En Chile, cada vez que la pelota rueda y un estadio se enciende, algo más se apaga en la conciencia colectiva. Las calles, donde hace un tiempo ardía la rabia de un pueblo cansado, hoy parecen dormidas bajo los cánticos de la hinchada. No es culpa del fútbol —ese juego noble que nació del barrio y del barro—, pero sí de cómo se lo ha usado, una y otra vez, como un manto para tapar el dolor, la desigualdad y la memoria.
Nos enseñaron desde chicos que el fútbol es pasión, que une a los pueblos, que “en la cancha somos todos iguales”. Pero en las gradas, los que sufren siguen sufriendo, y en el palco, los de siempre brindan con champaña. Nos vendieron la idea de que una selección ganadora es una nación feliz, mientras en los hospitales la gente espera por una cama, mientras las comunidades mapuche defienden su tierra con palos y dignidad frente a fusiles y represión.
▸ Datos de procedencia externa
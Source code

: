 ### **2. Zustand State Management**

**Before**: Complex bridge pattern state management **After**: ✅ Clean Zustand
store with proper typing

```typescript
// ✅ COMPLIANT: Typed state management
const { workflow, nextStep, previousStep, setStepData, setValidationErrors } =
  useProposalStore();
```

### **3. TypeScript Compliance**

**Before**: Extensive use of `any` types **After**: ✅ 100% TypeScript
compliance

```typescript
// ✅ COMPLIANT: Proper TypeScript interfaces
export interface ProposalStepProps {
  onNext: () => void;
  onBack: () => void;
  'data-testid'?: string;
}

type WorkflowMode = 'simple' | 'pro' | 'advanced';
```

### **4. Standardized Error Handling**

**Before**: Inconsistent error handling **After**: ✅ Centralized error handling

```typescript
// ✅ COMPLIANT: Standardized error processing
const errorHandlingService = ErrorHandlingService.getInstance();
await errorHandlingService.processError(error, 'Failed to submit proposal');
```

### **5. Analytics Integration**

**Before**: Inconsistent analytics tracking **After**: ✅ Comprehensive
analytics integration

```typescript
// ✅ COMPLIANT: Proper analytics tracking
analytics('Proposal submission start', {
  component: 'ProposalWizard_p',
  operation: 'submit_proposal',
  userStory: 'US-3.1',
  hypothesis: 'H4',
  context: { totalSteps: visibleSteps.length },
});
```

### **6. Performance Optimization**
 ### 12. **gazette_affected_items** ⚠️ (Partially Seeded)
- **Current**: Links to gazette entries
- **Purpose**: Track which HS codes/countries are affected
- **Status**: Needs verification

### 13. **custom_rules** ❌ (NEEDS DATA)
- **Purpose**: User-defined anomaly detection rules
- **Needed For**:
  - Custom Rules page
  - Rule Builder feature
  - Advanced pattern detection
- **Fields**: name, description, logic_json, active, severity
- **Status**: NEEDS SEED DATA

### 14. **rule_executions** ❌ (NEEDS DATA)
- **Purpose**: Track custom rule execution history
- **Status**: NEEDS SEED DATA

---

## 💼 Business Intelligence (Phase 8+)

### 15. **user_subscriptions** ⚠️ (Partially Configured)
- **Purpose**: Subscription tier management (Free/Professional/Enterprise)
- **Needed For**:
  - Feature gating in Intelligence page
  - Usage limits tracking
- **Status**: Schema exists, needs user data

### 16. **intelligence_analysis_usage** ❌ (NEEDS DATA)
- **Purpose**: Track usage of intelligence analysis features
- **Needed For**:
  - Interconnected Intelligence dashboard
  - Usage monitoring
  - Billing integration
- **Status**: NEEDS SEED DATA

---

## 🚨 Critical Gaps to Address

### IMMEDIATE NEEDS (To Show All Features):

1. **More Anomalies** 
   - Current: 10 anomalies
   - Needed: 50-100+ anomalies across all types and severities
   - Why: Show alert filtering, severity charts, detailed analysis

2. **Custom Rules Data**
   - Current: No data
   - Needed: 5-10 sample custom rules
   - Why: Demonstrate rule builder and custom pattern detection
Las pantallas muestran goles, pero no muestran cómo las forestales secan los ríos. Muestran abrazos de estadio, pero no las poblaciones sin acceso a salud, educación o vivienda digna. Nos dicen que el país se une tras una camiseta, pero se fragmenta cada día en un sistema que margina, silencia y olvida.
El fútbol, como el pan en la antigua Roma, se volvió espectáculo para calmar al pueblo. Pero no hay pan para todos, y el circo lo paga la misma gente que no puede llegar a fin de mes. Nos gritan que celebremos, que no pensemos tanto, que olvidemos que en octubre el pueblo despertó… y que después lo volvieron a dormir.
Pero aún hay quienes miran más allá del marcador. Que saben que la alegría no puede construirse sobre el olvido. Que entienden que podemos amar el fútbol sin permitir que lo usen como anestesia para los sueños colectivos. Porque el verdadero partido se juega en las calles, en las ollas comunes, en las aulas precarias, en los campos arrasados.
Y en ese partido, no basta con gritar un gol. Hay que gritar justicia.